(Items listed in a dataset)
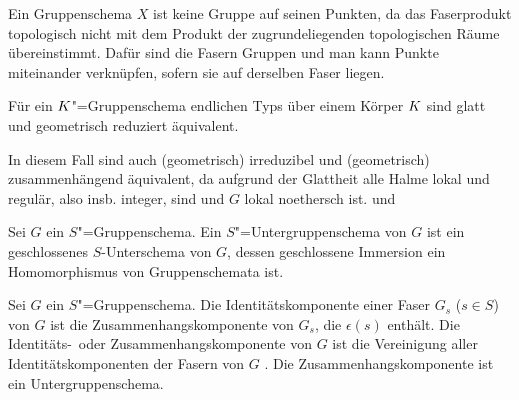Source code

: \documentclass[german]{scrreprt}
\begin{document}
\begin{Definition}[$S$"=Gruppenschema]
  \begin{Bemerkung}
    Ein Gruppenschema $X$ ist keine Gruppe auf seinen Punkten, da das
    Faserprodukt topologisch nicht mit dem Produkt der zugrundeliegenden
    topologischen Räume übereinstimmt.
    Dafür sind die Fasern Gruppen und man kann Punkte miteinander
    verknüpfen, sofern sie auf derselben Faser liegen.
  \end{Bemerkung}

  \begin{Bemerkung}\label{gruppenschemaaequivalenzen}
    Für ein $K$"=Gruppenschema endlichen Typs über einem Körper $K$
    sind glatt und geometrisch reduziert äquivalent.
    \cite[8.5, Excercise 11]{bosch}
    
    In diesem Fall sind auch (geometrisch) irreduzibel und (geometrisch)
    zusammenhängend äquivalent, da aufgrund der Glattheit alle Halme
    lokal und regulär, also insb. integer, sind und $G$ lokal noethersch
    ist.
    \cite[s.][Exercise 3.16]{wedhorn} und \cite[Corollary 16.51]{wedhorn}
  \end{Bemerkung}
\end{Definition}

\begin{Definition}[Untergruppenschema]
  Sei $G$ ein $S$"=Gruppenschema.
  Ein $S$"=Untergruppenschema von $G$ ist ein geschlossenes
  $S$-Unterschema von $G$, dessen geschlossene Immersion ein
  Homomorphismus von Gruppenschemata ist.
  \cite[vgl.][Definition 4.45]{wedhorn}
\end{Definition}

\begin{Definition}[Identitätskomponente]
  Sei $G$ ein $S$"=Gruppenschema.
  Die Identitätskomponente einer Faser $G_s$ ($s\in S$) von $G$ ist
  die Zusammenhangskomponente von $G_s$, die $\epsilon(s)$ enthält.
  Die Identitäts-~oder Zusammenhangskomponente von $G$ ist
  die Vereinigung aller Identitätskomponenten der Fasern von $G$
  \cite[Remark IV.6.1.2]{silverman2}.
  Die Zusammenhangskomponente ist ein Untergruppenschema.
\end{Definition}
\end{document}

WHAT IS EXPECTED
When you reach the line holding "lokal und regulär, also" in the records above, begin reproducing exactly, stop after the line holding "ist ein geschlossenes", and output nothing else.

WRITTEN ANSWER
    lokal und regulär, also insb. integer, sind und $G$ lokal noethersch
    ist.
    \cite[s.][Exercise 3.16]{wedhorn} und \cite[Corollary 16.51]{wedhorn}
  \end{Bemerkung}
\end{Definition}

\begin{Definition}[Untergruppenschema]
  Sei $G$ ein $S$"=Gruppenschema.
  Ein $S$"=Untergruppenschema von $G$ ist ein geschlossenes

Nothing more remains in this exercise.